== Task statement ==
Once the line containing "- [Assignment 10" is found, set down that line and each one after it exactly, through the end of the entries.

-- -- --

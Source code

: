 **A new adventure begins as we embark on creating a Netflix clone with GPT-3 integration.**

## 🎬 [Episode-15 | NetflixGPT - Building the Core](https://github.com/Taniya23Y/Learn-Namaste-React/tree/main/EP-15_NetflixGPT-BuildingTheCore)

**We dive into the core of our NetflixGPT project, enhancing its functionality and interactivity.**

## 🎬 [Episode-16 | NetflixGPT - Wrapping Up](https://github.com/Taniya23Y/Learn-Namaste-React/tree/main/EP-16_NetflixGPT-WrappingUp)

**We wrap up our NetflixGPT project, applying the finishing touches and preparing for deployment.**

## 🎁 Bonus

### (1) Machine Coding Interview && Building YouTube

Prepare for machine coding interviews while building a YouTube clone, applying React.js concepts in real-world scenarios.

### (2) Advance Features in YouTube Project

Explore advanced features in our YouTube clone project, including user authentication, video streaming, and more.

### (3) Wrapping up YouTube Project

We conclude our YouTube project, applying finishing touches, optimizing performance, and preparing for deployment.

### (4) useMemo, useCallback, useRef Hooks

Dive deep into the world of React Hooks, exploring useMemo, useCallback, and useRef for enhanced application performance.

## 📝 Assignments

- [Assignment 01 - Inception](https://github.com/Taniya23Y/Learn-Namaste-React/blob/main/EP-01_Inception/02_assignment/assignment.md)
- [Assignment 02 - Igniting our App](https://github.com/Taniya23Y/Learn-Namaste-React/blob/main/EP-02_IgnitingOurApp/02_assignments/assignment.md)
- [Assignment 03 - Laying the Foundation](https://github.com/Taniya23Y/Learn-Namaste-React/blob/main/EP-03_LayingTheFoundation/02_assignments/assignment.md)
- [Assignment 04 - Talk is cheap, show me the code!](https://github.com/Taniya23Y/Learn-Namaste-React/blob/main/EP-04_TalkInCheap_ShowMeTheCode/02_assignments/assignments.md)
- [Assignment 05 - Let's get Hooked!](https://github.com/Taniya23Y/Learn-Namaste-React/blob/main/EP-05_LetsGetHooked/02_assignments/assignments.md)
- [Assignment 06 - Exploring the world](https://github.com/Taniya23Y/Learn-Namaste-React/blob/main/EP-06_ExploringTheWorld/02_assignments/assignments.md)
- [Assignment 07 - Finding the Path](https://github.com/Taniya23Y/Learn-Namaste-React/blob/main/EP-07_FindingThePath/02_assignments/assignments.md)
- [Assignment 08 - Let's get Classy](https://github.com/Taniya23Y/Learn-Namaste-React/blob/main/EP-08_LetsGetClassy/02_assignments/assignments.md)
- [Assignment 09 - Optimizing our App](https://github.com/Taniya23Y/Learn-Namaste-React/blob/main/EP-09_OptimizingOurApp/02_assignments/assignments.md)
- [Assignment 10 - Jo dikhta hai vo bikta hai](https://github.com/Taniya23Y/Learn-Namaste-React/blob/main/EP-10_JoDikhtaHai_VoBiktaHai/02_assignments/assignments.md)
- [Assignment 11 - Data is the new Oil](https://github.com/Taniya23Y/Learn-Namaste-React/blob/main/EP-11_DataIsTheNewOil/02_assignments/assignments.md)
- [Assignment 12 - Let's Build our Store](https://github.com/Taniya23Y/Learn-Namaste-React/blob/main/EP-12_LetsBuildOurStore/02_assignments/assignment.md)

-- -- --

== Finished exercise ==
- [Assignment 10 - Jo dikhta hai vo bikta hai](https://github.com/Taniya23Y/Learn-Namaste-React/blob/main/EP-10_JoDikhtaHai_VoBiktaHai/02_assignments/assignments.md)
- [Assignment 11 - Data is the new Oil](https://github.com/Taniya23Y/Learn-Namaste-React/blob/main/EP-11_DataIsTheNewOil/02_assignments/assignments.md)
- [Assignment 12 - Let's Build our Store](https://github.com/Taniya23Y/Learn-Namaste-React/blob/main/EP-12_LetsBuildOurStore/02_assignments/assignment.md)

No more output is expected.